§ **What to produce**
Show every line in the records below that contains the word "extended".

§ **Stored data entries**
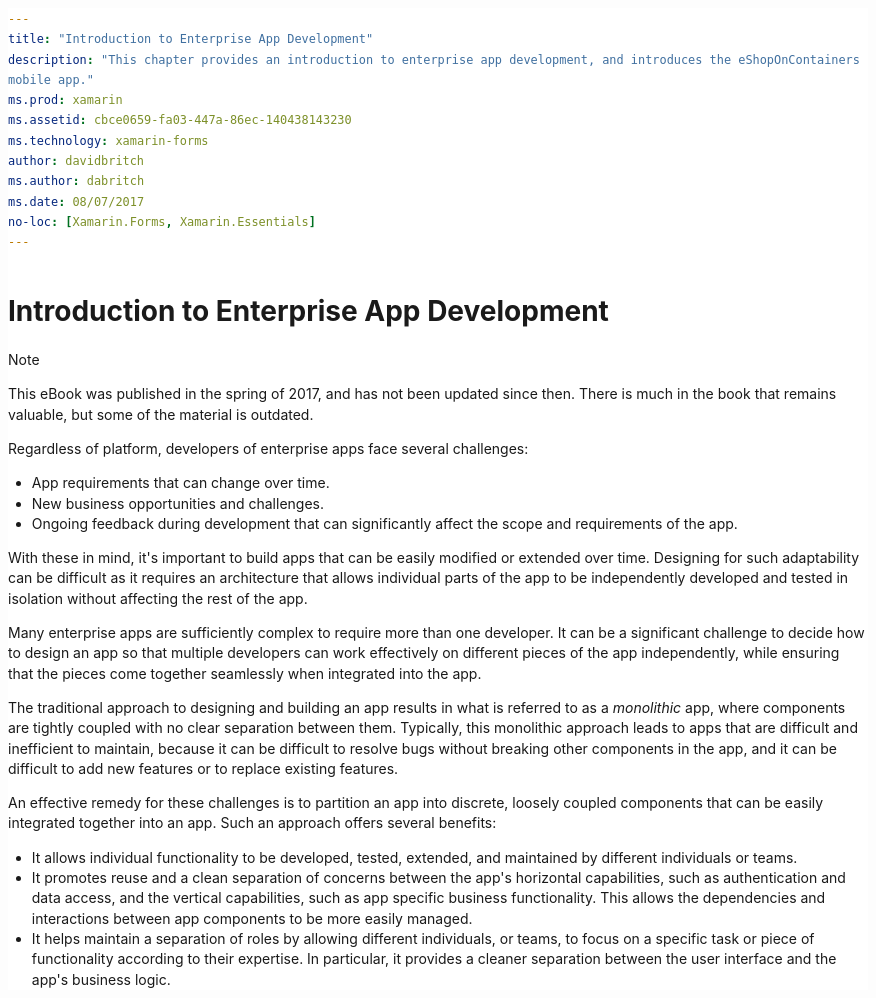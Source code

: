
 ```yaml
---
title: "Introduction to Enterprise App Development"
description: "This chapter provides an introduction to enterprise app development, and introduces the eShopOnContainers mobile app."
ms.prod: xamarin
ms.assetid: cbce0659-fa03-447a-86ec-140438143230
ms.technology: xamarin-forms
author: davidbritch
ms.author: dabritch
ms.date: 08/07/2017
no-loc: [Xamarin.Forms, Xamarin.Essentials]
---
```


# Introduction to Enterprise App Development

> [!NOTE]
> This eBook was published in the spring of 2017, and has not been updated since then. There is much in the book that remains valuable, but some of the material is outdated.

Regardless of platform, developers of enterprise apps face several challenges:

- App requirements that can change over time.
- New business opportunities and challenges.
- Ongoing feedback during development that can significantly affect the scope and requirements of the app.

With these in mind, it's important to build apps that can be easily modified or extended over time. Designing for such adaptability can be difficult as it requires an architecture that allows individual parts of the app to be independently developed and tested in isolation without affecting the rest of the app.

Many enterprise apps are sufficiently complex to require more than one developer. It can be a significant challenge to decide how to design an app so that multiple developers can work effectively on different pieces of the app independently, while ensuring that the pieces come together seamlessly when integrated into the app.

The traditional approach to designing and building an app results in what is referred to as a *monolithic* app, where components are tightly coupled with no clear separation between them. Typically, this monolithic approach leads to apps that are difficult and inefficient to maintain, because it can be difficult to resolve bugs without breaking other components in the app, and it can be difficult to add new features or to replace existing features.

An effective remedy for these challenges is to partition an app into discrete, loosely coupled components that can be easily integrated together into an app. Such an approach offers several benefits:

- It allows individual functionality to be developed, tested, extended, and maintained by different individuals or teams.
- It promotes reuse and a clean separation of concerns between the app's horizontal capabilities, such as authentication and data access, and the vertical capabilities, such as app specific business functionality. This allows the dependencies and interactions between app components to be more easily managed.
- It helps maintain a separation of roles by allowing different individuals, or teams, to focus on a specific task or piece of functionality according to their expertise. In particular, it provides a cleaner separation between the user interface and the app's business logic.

--

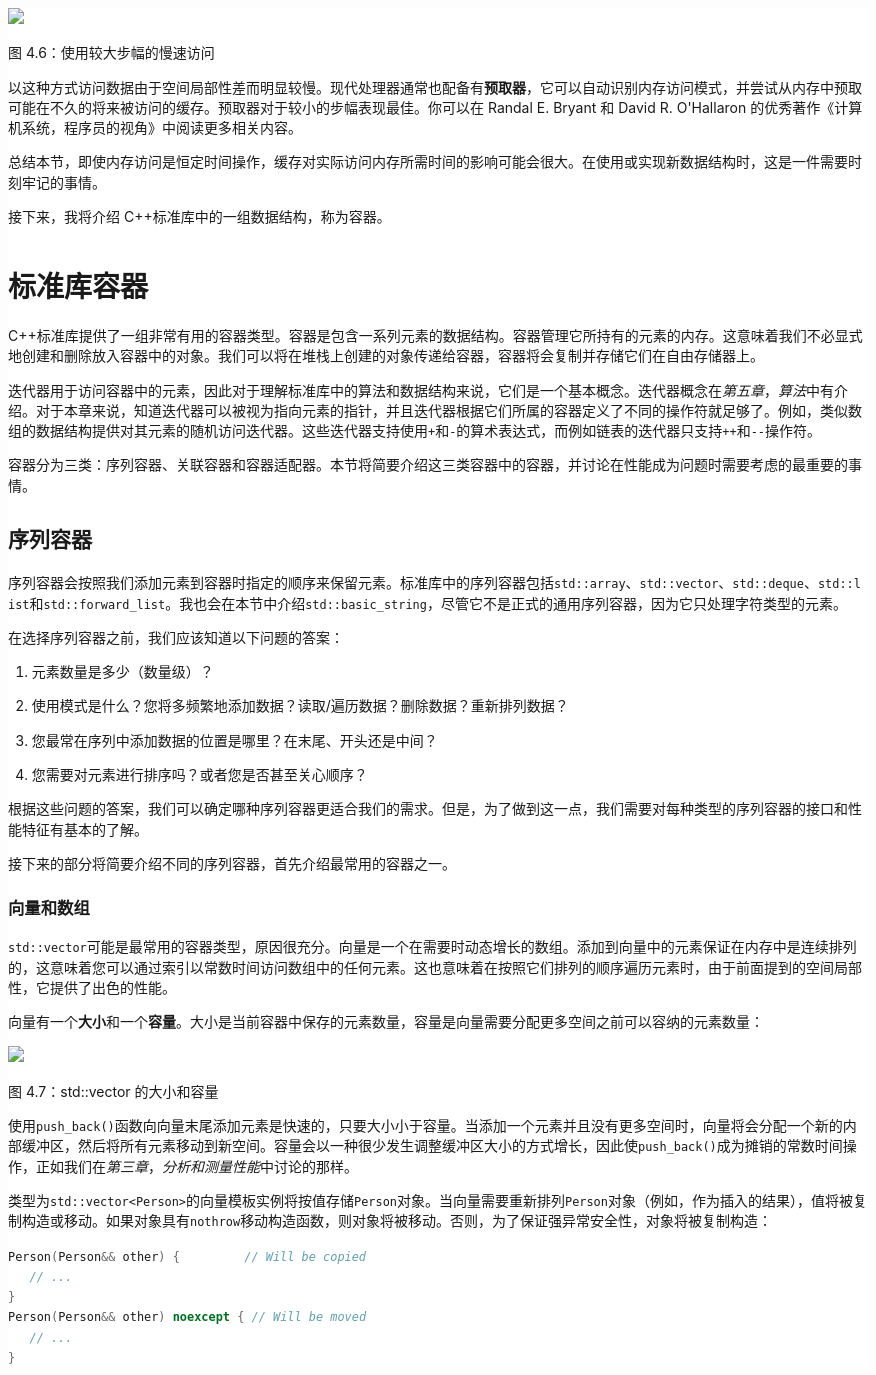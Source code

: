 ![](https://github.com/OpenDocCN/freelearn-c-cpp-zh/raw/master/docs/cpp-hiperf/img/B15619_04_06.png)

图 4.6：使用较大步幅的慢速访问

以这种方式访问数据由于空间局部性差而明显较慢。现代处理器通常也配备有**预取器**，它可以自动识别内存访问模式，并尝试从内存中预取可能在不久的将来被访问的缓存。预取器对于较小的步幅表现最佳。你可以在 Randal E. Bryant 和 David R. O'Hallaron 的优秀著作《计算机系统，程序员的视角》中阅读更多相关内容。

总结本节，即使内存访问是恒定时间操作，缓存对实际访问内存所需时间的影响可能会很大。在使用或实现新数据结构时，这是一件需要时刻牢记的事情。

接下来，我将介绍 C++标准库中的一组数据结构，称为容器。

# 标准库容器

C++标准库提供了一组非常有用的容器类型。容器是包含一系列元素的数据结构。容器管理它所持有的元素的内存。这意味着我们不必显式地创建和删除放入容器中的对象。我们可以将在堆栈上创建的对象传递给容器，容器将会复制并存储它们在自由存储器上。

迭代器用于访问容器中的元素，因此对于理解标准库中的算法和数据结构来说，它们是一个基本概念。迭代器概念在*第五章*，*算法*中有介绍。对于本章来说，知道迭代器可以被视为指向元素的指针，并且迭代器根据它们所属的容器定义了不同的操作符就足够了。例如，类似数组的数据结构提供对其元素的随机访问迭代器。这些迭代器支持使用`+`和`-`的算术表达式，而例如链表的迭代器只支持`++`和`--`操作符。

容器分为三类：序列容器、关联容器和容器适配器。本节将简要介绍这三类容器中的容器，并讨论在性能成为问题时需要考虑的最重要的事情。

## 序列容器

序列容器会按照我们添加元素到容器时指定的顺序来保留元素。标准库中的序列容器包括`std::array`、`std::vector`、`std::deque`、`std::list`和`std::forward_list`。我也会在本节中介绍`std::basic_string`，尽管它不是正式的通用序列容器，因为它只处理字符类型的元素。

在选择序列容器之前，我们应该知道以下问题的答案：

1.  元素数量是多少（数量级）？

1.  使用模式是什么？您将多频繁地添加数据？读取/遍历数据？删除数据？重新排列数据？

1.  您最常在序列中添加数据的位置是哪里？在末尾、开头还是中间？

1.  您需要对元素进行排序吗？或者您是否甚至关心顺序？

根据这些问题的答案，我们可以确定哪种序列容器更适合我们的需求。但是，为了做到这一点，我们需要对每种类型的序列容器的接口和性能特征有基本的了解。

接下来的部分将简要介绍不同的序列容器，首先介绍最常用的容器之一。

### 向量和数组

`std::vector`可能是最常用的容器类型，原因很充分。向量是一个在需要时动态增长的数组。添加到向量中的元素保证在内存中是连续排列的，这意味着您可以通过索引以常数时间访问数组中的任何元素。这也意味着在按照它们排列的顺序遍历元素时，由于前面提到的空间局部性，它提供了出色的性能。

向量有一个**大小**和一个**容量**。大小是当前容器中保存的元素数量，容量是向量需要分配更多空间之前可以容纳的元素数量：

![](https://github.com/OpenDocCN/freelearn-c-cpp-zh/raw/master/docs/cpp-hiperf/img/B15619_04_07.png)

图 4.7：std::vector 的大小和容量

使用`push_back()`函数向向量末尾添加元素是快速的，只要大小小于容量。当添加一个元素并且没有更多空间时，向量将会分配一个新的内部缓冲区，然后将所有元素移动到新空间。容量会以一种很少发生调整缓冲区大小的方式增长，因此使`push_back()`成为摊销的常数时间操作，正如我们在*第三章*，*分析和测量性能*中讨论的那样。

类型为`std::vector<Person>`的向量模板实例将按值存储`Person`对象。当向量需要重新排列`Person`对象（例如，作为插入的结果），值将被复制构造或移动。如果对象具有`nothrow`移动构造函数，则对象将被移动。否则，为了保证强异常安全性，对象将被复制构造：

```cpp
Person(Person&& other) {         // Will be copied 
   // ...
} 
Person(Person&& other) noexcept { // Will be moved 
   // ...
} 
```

§ **Exercise result**
With these in mind, it's important to build apps that can be easily modified or extended over time. Designing for such adaptability can be difficult as it requires an architecture that allows individual parts of the app to be independently developed and tested in isolation without affecting the rest of the app.
- It allows individual functionality to be developed, tested, extended, and maintained by different individuals or teams.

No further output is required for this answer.